Fidèles à la méthode des « petits pas » chère à Jean Monnet, les juges de Luxembourg ont en effet progressivement accru leur pouvoir d’abord en faisant du droit communautaire un droit supérieur à celui des Etats-membres (I), notamment grâce à deux arrêts fondateurs, l’arrêt van Gend en Loos (1963) et l’arrêt Costa contre Enel (1964). Puis, dans les années 70, avec les arrêts van Duyn (1974) et Simmenthal (1978), la Cour s’est attachée à surmonter les réticences d’Etats soucieux du respect de leur souveraineté en veillant par sa jurisprudence à ce que cette supériorité du droit communautaire se traduise concrètement en droit interne (II).
I) L’affirmation d’un droit supranational
A) L’arrêt van Gend en Loos (1963) : l’effet direct du droit communautaire
Dans cette affaire, l’entreprise de transport néerlandaise Van Gend en Loos avait introduit devant un tribunal des Pays-Bas une action contre l’administration des douanes néerlandaises, au motif que celle-ci avait perçu un droit de douane majoré de 3 à 6 % à l’importation d’un produit chimique en provenance de la République fédérale d’Allemagne.
L’entreprise estimait qu’il y avait là une violation de l’article 12 du traité CEE (devenu l’article 25 du traité CE), qui interdit aux États membres d’introduire de nouveaux droits de douane ou d’augmenter des droits de douane existants dans le marché commun. La juridiction néerlandaise a suspendu la procédure et a saisi la Cour de justice en lui demandant de clarifier la portée et l’interprétation juridique de l’article invoqué du traité établissant la Communauté européenne.
La défense de l’administration des douanes néerlandaises repose sur l’interprétation classique du droit international selon laquelle il appartient uniquement aux Etats qui ont signé un traité de l’interpréter. Mais la CJCE rejette cet argument en se livrant à un raisonnement téléologique, c’est à dire à une interprétation de la volonté réelle ou supposée des Etats membres lors de la signature des traités plutôt qu’à une analyse des textes (raisonnement exégétique). Elle interprète la création d’un marché commun comme la manifestation de la volonté des Etats d’instaurer des droits de douane communs. Elle affirme alors d’une part que les traités communautaires ne sont pas des traités internationaux ordinaires, mais qu’ils créent un nouvel ordre juridique reposant sur des limitations ou des transferts de souveraineté. D’autre part, en imposant des obligations aux États membres, le « traité constitue plus qu’un accord qui ne créerait que des obligations mutuelles entre les Etats contractants ». Il fait aussi naître des droits nouveaux pour les individus qui peuvent exiger le respect des obligations souscrites par les États membres. La nécessité de garantir la sauvegarde des droits des particuliers justifie le contrôle des institutions communautaires. L’effet direct a donc un double objectif : protéger les droits des individus mais aussi garantir l’efficacité de l’application du droit communautaire. Avec cet arrêt, la Cour de Luxembourg affirme que le droit communautaire a la capacité d’engendrer dans le patrimoine des ressortissants des droits et des obligations sans que les États membres puissent s’y opposer d’une quelconque manière. Cet arrêt a provoqué la stupéfaction des gouvernements nationaux qui ont parfois relancé le vieux spectre du « gouvernement des juges », popularisé par le livre éponyme d’Edouard Lambert paru en… 1921.

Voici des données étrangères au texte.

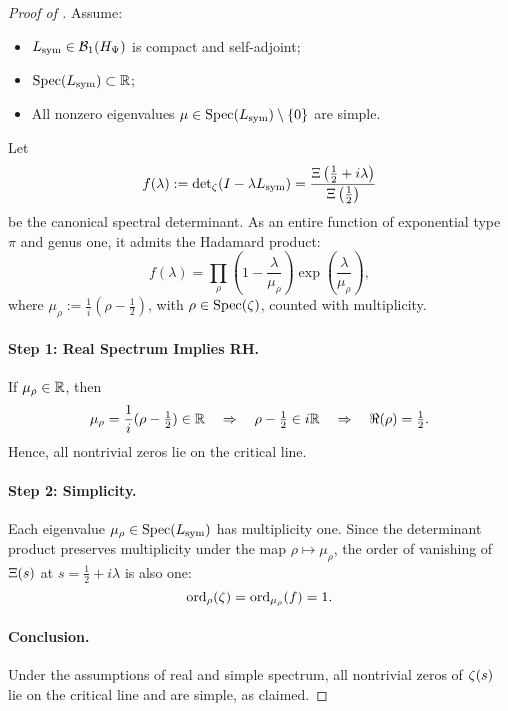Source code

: \begin{proof}[Proof of ]
Assume:
\begin{itemize}
  \item \( L_{\mathrm{sym}} \in \mathcal{B}_1(H_{\Psi}) \) is compact and self-adjoint;
  \item \( \operatorname{Spec}(L_{\mathrm{sym}}) \subset \mathbb{R} \);
  \item All nonzero eigenvalues \( \mu \in \operatorname{Spec}(L_{\mathrm{sym}}) \setminus \{0\} \) are simple.
\end{itemize}

Let
\[
f(\lambda) := \det\nolimits_\zeta(I - \lambda L_{\mathrm{sym}}) = \frac{\Xi\left(\tfrac{1}{2} + i\lambda\right)}{\Xi\left(\tfrac{1}{2}\right)}
\]
be the canonical spectral determinant. As an entire function of exponential type \( \pi \) and genus one, it admits the Hadamard product:
\[
f(\lambda) = \prod_\rho \left(1 - \frac{\lambda}{\mu_\rho} \right) \exp\left( \frac{\lambda}{\mu_\rho} \right),
\]
where \( \mu_\rho := \frac{1}{i}(\rho - \tfrac{1}{2}) \), with \( \rho \in \operatorname{Spec}(\zeta) \), counted with multiplicity.

\paragraph{Step 1: Real Spectrum Implies RH.}
If \( \mu_\rho \in \mathbb{R} \), then
\[
\mu_\rho = \frac{1}{i}(\rho - \tfrac{1}{2}) \in \mathbb{R} \quad \Rightarrow \quad \rho - \tfrac{1}{2} \in i\mathbb{R} \quad \Rightarrow \quad \Re(\rho) = \tfrac{1}{2}.
\]
Hence, all nontrivial zeros lie on the critical line.

\paragraph{Step 2: Simplicity.}
Each eigenvalue \( \mu_\rho \in \operatorname{Spec}(L_{\mathrm{sym}}) \) has multiplicity one. Since the determinant product preserves multiplicity under the map \( \rho \mapsto \mu_\rho \), the order of vanishing of \( \Xi(s) \) at \( s = \tfrac{1}{2} + i\lambda \) is also one:
\[
\operatorname{ord}_\rho(\zeta) = \operatorname{ord}_{\mu_\rho}(f) = 1.
\]

\paragraph{Conclusion.}
Under the assumptions of real and simple spectrum, all nontrivial zeros of \( \zeta(s) \) lie on the critical line and are simple, as claimed.
\end{proof}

B) L’arrêt Costa c/Enel (15 juillet 1964) : la primauté du droit communautaire sur le droit national
À peine un an plus tard, l’affaire Costa/ENEL devait permettre à la CJCE d’approfondir encore davantage son analyse.
En 1962, l’Italie avait nationalisé la production et la distribution de l’électricité et avait transféré le patrimoine des entreprises électriques à la société ENEL. En tant qu’actionnaire de la société touchée par la nationalisation, Flaminio Costa, avocat à Milan, s’était vu privé de dividendes lui revenant et avait refusé de payer une facture d’électricité de 1 926 lires. Il s’adresse alors au juge de paix de Milan et fait valoir que l’Enel n’avait pas le droit de lui réclamer le paiement car il considère que sa nationalisation était contraire au traité de Rome . Le juge de Milan saisit alors la Cour de Luxembourg par le mécanisme de la question préjudicielle.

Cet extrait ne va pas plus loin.